This article was originally published on PSFK.com.
Artist creates 360-degree panoramic paintings, called Mobile Cyclorama, that put you directly in the art
6 NOVEMBER 2015
Suppose you could step inside a painting and see the world it represents—a city park, a river canyon, a skyscape of stars and nebulae. No matter which way you turn, you see the painting. It surrounds you. The brush strokes form the sky over your head and the ground beneath your feet. That’s the feeling you get from a “Mobile Cyclorama” by Raul Moyado Sandoval, who creates paintings for viewing with VR goggles or Google Street View.

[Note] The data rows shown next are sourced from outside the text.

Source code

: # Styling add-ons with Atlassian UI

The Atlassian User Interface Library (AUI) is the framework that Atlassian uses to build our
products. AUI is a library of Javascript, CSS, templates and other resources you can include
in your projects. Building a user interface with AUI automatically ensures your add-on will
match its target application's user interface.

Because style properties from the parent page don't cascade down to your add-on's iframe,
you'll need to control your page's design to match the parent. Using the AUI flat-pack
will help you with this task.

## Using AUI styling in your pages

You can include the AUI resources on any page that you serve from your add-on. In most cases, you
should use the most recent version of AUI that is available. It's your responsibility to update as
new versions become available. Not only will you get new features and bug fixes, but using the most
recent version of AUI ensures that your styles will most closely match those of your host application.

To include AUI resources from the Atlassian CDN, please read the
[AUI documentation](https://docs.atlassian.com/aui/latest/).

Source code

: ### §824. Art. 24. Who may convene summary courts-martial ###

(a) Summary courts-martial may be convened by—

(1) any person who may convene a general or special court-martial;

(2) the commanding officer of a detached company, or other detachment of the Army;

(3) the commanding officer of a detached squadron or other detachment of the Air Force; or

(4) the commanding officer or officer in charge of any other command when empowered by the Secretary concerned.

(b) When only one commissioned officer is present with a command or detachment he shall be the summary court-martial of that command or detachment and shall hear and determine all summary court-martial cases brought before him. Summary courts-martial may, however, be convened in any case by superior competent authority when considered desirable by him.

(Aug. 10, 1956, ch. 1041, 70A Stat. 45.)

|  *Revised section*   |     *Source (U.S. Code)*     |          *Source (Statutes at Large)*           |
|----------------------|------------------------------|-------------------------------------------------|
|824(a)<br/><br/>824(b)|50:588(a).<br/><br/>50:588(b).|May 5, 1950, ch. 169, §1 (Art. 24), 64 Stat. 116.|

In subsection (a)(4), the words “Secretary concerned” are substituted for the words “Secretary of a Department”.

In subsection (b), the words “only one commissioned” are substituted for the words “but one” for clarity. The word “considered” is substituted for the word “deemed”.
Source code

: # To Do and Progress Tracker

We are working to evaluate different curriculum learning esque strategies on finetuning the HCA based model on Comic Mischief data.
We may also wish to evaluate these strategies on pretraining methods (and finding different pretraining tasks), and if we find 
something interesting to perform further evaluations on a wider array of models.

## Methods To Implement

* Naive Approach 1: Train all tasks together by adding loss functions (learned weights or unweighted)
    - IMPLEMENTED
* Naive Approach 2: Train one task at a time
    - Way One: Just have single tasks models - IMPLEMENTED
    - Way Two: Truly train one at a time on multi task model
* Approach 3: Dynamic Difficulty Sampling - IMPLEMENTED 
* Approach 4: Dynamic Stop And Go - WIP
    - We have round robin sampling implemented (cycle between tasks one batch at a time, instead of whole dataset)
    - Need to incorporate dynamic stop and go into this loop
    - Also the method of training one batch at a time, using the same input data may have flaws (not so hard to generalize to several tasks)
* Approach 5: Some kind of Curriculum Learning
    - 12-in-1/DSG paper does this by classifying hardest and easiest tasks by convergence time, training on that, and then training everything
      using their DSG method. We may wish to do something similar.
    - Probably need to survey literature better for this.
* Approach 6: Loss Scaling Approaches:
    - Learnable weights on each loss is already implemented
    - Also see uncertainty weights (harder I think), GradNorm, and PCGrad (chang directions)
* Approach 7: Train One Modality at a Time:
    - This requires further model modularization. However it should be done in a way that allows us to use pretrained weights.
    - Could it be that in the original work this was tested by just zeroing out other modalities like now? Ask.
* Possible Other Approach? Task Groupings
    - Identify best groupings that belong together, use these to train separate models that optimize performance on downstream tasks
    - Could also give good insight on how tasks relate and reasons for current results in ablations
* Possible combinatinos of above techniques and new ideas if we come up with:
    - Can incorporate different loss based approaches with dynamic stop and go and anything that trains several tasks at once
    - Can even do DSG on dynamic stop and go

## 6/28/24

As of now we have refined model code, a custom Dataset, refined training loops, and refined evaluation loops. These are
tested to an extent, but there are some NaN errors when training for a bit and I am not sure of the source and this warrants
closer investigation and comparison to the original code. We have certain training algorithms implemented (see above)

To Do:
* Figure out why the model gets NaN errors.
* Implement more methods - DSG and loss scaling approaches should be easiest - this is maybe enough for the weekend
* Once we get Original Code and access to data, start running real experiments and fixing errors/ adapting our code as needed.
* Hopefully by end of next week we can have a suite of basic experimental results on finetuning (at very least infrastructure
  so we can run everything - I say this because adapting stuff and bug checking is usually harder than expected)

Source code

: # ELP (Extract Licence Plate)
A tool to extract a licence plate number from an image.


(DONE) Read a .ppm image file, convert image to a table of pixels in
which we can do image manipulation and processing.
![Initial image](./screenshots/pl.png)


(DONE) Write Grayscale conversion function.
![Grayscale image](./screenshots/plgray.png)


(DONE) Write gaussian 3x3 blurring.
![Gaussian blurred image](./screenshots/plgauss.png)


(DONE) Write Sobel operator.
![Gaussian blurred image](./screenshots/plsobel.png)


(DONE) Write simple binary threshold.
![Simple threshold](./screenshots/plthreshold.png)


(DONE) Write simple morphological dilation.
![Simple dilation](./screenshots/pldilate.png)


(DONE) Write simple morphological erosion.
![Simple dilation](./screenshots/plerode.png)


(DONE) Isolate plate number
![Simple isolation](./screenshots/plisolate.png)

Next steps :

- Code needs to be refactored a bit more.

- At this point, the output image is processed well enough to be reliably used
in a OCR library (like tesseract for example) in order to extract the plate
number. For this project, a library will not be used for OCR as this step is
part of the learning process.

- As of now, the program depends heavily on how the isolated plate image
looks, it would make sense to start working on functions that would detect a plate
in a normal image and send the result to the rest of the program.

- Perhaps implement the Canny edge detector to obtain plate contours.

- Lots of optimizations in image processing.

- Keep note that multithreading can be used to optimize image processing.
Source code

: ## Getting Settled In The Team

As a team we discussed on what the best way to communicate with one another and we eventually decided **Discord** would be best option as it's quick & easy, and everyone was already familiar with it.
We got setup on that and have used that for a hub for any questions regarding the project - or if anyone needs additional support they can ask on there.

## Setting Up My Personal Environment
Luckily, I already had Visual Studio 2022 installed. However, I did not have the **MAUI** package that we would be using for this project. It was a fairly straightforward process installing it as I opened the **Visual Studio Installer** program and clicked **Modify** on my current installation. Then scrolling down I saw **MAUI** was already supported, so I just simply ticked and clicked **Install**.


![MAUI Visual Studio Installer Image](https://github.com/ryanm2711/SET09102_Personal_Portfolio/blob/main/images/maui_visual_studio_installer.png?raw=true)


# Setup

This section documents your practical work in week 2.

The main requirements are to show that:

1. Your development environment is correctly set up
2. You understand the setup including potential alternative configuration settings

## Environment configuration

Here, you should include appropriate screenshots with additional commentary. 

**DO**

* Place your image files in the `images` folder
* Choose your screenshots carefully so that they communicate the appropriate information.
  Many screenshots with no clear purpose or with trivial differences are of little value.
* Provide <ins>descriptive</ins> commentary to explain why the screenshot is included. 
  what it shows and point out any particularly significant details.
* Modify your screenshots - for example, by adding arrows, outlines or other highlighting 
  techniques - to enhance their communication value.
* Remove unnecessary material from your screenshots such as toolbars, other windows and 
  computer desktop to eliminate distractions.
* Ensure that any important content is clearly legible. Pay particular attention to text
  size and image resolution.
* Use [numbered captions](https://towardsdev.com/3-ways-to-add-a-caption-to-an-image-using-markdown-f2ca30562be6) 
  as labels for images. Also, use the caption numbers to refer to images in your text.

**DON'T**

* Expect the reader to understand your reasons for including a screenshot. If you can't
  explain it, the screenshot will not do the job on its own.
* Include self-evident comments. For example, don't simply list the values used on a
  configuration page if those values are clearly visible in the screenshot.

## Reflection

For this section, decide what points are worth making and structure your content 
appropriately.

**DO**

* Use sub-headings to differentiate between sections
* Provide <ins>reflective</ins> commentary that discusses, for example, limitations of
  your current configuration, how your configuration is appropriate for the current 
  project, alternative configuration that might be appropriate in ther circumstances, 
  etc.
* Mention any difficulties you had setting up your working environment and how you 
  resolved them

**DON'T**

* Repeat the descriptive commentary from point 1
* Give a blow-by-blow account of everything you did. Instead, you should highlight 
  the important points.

“As a child, I remember observing some paintings while trying to imagine what else could be happening beyond that scene or portrait,” says Sandoval. “I always had the eagerness to gaze beyond the frame.”
He trained as a painter in traditional media, but his skills include web development and programming. “As an art student some years ago, I worked as web developer to pay for my school tuition,” he says. “From these past experiences I finally found a way to combine both fields of knowledge.”
Cycloramas—paintings that surround the viewer—enjoyed a brief period of popularity during the 1860s, allowing people to see cityscapes of places they could not afford to visit otherwise. But the rise of motion pictures soon overtook cycloramas as an entertainment form. Sandoval’s works begin in a way similar to those older paintings.
“I take some references, I draw a precise sketch of the spherical composition and then I paint directly on the tablet,” he says of his process. “Personally, I think the best way to enjoy a traditional painting is in its physical form. On the other hand, digital painting is a new medium made to be seen within a screen, originating new ways of contemplation.”
His first series of paintings depicted mostly natural settings: the night sky, mountain ranges, waterfalls and such.
He confides that he is working on a new series of pieces that delve deeper into the immersive nature of his medium. “After reading the history of panoramic painting I have continued my own research on new approaches and thoughts about the spherical projections and the composition of the universe,” Sandoval says.
“My next series of paintings seek to interpret such thoughts in a personal way. Go beyond the representation of the natural landscape to explore new dimensions of space and time.”